Being a patient, Carson says, taught him how to treat his own patients better. "I try harder now to make sure patients have as much information as possible, not only pre-op, but during the course of their recuperation," he says. "I try to make sure even more now that they know what to expect from day one, day two, day three, from week one, week two, week three."
During the course of Carson's surgery and recovery, he had questions for his medical team. He says he took a very active role in the process, looking at his own scans and x-rays, even seeking second opinions.
Carson found out within hours of the surgery that the operation had been a success. But he also learned something that rocked him to his foundation: The cancer was only one millimeter (as close as it could get) from breaking through his prostate gland, and spreading to other parts of his body.
During his recovery, he received so many flowers, cards and visitors that a security guard had to be stationed outside his room. "The outpouring was unbelievable," he says. "Bags of cards and letters, everybody from the janitors in the hospital to President and Mrs. Bush, saying that they were praying for me. I was getting letters from church congregations, the Netherlands, Australia, Africa, South America. I realized then that a lot of people cared about me."

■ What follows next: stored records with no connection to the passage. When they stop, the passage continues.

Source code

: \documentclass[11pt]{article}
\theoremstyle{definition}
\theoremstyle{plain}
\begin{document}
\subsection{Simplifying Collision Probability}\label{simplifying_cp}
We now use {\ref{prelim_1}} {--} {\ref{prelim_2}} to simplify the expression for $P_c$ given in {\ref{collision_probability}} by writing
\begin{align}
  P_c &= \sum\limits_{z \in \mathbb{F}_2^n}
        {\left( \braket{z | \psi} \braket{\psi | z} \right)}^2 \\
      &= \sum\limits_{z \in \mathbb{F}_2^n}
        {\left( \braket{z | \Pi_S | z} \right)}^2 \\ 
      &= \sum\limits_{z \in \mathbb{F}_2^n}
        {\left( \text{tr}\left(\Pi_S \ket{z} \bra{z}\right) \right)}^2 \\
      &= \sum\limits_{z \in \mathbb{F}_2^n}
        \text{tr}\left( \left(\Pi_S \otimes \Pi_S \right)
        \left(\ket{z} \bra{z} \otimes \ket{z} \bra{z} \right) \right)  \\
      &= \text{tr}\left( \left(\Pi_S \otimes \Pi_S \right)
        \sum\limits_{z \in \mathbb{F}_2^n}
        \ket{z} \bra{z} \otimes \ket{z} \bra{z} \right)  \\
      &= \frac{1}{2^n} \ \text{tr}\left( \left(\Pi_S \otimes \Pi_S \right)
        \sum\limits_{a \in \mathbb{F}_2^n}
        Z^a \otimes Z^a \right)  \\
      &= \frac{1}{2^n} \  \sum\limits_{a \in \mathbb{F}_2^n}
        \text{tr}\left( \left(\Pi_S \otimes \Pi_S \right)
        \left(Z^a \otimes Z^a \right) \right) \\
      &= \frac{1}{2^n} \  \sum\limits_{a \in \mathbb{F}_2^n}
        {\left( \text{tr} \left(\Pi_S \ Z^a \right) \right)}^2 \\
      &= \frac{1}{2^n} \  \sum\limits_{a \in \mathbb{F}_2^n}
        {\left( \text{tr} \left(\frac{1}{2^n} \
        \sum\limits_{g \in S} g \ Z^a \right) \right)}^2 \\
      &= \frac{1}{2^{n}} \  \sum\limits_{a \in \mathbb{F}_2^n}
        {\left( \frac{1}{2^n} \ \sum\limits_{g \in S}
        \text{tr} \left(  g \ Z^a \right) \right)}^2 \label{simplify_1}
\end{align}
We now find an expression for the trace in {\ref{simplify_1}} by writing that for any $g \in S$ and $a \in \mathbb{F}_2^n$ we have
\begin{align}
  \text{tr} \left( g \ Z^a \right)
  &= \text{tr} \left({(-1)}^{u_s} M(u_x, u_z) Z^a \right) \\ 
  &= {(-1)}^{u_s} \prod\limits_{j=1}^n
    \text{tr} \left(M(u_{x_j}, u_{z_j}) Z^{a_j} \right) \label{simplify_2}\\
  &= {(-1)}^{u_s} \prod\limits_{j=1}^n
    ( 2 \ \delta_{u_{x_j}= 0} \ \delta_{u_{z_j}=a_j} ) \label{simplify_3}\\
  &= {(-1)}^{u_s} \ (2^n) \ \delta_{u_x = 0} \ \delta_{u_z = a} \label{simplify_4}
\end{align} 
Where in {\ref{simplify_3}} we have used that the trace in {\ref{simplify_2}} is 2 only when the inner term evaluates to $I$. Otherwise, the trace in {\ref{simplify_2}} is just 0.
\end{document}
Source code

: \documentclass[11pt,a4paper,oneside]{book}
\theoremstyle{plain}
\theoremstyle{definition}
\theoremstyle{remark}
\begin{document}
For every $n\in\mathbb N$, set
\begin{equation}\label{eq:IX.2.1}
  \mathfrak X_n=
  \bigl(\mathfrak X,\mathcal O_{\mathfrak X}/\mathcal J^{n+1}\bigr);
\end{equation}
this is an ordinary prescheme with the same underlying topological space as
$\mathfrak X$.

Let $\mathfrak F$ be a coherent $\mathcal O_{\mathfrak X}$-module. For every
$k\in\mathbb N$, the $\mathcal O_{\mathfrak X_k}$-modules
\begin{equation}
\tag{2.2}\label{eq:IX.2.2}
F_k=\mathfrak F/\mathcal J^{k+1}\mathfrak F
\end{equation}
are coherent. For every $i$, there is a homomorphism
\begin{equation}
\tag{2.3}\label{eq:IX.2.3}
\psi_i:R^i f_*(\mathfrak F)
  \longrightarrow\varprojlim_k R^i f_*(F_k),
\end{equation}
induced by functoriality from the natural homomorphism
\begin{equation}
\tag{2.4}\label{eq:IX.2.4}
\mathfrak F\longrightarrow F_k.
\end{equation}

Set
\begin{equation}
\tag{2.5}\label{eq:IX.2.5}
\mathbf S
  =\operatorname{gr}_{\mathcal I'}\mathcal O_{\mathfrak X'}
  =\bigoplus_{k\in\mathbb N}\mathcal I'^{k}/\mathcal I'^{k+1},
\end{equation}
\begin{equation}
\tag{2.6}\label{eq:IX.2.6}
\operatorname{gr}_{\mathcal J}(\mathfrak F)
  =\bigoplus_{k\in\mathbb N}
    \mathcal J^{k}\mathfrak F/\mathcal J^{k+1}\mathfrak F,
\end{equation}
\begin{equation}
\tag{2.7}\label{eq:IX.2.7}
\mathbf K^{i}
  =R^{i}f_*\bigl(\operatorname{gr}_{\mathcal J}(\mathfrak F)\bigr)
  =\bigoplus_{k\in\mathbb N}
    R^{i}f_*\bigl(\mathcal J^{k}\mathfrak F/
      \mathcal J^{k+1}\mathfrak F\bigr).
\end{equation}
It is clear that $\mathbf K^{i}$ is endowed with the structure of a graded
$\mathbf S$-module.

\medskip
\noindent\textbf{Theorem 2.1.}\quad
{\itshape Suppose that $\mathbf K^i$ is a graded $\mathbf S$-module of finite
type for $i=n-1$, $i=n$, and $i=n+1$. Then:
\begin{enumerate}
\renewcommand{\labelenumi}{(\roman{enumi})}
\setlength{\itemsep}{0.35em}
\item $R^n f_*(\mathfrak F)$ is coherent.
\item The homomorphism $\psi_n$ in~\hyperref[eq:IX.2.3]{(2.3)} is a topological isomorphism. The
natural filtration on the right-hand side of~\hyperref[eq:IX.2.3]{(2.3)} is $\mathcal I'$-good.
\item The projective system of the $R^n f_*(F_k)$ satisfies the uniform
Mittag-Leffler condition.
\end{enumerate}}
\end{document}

Months after the surgery, Carson has had no complications. He did not have to undergo chemotherapy or radiation treatments. "I'm totally not worried," he says. "There's no chance of it coming back [after removal of the prostate gland], unless I grow another prostate. That would really be a story."
Carson said his life-and-death battle with cancer has opened his eyes to the disease. "I was always very interested in cancer. I was spending a lot of time researching therapies for cancers that exist, now I'm looking more at root causes of cancer and how it can be prevented," he says. "It made me much more aware of the whole epidemiology of cancer, and particularly prostate cancer, which is rising rapidly in our society, as is breast cancer."
With one in every three men getting prostate cancer, and one in every eight women getting breast cancer, Carson believes there is cause for great concern. "There certainly seems to be some dietary connection to cancer rates," says Carson, who now emphasizes how it important it is for men, particularly Black men, to get their prostate checked. "And clearly there are environmental issues. Pesticides, water contamination, the list goes on and on. It seems that the more highly sophisticated society gets, the more cancer there is. We have to find better ways to control it."
Carson changed his diet to include mostly organic fruits and vegetables. He says stress also has a direct correlation to cancer, one possible reason why neurosurgeons have a much shorter life expectancy than the average population. "I tried to really cut back on stress," says the doctor, who continues to perform surgery almost every day he's at work. "Now I get in at 7 a.m. and go home now at 6:15 p.m. every day. Before it was 8 p.m. Now everybody knows that I'm leaving at 6:15. Unless there is a dire emergency, I'm out of here."
Since returning to work, Carson says he has learned to manage his time better, getting the same things done and managing to get home earlier. "I feel much more relaxed," he says. "I'm not so tired ... I can spend much more quality time with my family."
That quality time includes walks with his wife and enjoying his passion shooting pool. He continues his busy public speaking engagements, many times traveling across the country several times a week to speak to medical groups, schools and business leaders.
Carson says his previously strong faith has only increased since his battle with prostate cancer. He says he asked God for strength to make it through his surgery, as he does with every surgery that he performs. "I pray before every surgery," he says. "I figure if He created the body, He sure knows how to fix it."